Dataset entries:
=== Begin Enclosure ===

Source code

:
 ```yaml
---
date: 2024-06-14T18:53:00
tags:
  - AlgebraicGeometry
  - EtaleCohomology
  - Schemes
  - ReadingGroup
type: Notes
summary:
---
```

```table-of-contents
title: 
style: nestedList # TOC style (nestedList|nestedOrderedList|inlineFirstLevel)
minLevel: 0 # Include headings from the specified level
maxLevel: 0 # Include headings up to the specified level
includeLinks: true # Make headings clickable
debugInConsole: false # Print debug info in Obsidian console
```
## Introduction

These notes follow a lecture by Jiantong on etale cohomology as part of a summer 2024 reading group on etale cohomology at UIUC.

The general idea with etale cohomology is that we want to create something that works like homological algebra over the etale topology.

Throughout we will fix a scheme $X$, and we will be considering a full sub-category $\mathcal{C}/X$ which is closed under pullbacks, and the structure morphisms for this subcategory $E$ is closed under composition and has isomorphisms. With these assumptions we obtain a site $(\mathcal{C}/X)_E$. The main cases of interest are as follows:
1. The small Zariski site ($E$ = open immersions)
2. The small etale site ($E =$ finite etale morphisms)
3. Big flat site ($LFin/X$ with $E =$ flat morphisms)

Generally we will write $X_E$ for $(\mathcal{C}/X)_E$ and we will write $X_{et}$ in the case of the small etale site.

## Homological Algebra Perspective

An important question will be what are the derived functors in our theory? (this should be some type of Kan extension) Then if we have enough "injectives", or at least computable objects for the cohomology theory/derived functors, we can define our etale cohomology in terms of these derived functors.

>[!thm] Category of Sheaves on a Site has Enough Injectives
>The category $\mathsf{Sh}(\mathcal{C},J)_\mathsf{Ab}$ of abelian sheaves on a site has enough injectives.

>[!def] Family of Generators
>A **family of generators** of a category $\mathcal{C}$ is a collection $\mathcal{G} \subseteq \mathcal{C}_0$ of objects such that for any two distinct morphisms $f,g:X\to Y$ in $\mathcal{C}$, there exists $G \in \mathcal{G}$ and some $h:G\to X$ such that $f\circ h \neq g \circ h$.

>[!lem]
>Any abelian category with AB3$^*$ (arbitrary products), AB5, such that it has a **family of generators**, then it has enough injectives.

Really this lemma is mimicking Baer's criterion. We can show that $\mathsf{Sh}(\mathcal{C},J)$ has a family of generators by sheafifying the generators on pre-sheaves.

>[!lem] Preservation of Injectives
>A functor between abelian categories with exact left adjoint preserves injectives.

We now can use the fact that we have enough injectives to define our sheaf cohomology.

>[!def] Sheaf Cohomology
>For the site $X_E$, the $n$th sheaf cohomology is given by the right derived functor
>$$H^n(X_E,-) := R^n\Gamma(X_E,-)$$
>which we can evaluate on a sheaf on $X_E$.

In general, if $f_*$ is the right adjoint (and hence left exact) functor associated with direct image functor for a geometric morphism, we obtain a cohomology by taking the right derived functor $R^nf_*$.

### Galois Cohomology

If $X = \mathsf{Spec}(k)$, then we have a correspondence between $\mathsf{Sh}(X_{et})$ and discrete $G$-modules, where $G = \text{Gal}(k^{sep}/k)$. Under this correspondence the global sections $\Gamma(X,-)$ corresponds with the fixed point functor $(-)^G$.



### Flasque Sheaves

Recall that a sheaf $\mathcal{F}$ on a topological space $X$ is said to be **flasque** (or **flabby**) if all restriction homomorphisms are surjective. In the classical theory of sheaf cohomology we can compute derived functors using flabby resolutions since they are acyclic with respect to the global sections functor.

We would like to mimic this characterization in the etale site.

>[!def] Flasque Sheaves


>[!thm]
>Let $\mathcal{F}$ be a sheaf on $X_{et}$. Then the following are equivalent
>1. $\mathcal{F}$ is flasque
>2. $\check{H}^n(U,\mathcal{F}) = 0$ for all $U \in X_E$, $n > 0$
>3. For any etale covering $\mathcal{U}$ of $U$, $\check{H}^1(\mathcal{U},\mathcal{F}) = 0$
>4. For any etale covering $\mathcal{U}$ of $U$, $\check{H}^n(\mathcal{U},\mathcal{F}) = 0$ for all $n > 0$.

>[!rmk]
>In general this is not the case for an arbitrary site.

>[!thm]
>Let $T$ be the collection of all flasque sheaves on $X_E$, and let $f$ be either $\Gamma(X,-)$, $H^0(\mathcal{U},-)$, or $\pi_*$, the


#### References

=== End Enclosure ===
=== Begin Enclosure ===

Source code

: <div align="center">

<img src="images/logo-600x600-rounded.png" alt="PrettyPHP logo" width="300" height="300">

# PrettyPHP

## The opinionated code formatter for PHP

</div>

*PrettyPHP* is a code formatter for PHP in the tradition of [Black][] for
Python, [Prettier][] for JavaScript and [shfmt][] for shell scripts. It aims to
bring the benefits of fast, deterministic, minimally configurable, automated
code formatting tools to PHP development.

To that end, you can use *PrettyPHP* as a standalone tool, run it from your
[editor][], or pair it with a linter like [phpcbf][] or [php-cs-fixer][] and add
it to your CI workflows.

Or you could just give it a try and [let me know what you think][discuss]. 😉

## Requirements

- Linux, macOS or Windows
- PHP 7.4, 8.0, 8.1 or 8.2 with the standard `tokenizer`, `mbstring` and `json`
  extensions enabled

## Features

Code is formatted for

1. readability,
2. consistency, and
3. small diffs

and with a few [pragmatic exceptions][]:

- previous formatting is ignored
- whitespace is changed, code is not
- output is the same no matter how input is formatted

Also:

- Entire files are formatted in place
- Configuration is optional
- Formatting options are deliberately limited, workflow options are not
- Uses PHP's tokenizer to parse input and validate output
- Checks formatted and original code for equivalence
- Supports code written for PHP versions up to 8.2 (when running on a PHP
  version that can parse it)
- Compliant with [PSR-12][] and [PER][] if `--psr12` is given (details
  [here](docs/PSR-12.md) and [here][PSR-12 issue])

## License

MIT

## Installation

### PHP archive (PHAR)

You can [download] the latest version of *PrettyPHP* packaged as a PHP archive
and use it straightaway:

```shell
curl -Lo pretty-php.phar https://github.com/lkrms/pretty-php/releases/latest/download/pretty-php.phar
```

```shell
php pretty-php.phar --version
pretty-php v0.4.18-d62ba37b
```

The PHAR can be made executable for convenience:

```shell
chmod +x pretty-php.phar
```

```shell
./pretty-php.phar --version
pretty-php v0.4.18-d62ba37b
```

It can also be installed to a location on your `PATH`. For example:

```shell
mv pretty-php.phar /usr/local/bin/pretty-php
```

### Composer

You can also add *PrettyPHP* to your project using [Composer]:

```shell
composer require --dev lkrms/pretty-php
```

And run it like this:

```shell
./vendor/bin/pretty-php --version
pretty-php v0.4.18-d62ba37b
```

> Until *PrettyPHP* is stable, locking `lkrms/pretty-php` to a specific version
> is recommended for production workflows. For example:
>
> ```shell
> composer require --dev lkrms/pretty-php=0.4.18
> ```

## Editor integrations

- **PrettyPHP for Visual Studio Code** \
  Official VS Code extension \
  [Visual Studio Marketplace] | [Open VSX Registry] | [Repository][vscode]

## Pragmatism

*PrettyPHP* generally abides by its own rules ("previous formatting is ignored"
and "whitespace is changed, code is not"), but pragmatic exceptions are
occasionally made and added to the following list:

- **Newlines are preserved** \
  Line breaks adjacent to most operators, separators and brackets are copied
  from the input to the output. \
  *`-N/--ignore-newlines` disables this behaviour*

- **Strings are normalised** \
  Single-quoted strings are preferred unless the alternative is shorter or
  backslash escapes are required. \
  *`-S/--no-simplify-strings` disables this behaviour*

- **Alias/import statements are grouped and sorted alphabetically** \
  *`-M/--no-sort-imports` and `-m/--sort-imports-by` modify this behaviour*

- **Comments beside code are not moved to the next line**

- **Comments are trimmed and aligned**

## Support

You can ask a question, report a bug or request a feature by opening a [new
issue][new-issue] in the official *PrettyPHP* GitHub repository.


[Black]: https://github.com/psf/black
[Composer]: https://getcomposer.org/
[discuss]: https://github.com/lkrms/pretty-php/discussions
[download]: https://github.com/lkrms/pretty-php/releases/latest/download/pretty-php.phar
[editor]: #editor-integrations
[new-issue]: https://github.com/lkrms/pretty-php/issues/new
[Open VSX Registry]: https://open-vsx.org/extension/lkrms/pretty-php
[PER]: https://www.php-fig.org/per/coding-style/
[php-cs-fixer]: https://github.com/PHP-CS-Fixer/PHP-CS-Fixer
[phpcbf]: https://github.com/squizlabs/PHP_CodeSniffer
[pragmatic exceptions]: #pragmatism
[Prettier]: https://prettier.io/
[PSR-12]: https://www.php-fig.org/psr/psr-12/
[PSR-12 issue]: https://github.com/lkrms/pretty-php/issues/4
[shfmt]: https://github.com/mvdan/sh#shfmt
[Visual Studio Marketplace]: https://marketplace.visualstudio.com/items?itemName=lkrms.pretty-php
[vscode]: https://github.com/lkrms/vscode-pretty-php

=== End Enclosure ===

What lines above hold the word "vscode"? List them all.

  [Visual Studio Marketplace] | [Open VSX Registry] | [Repository][vscode]
[vscode]: https://github.com/lkrms/vscode-pretty-php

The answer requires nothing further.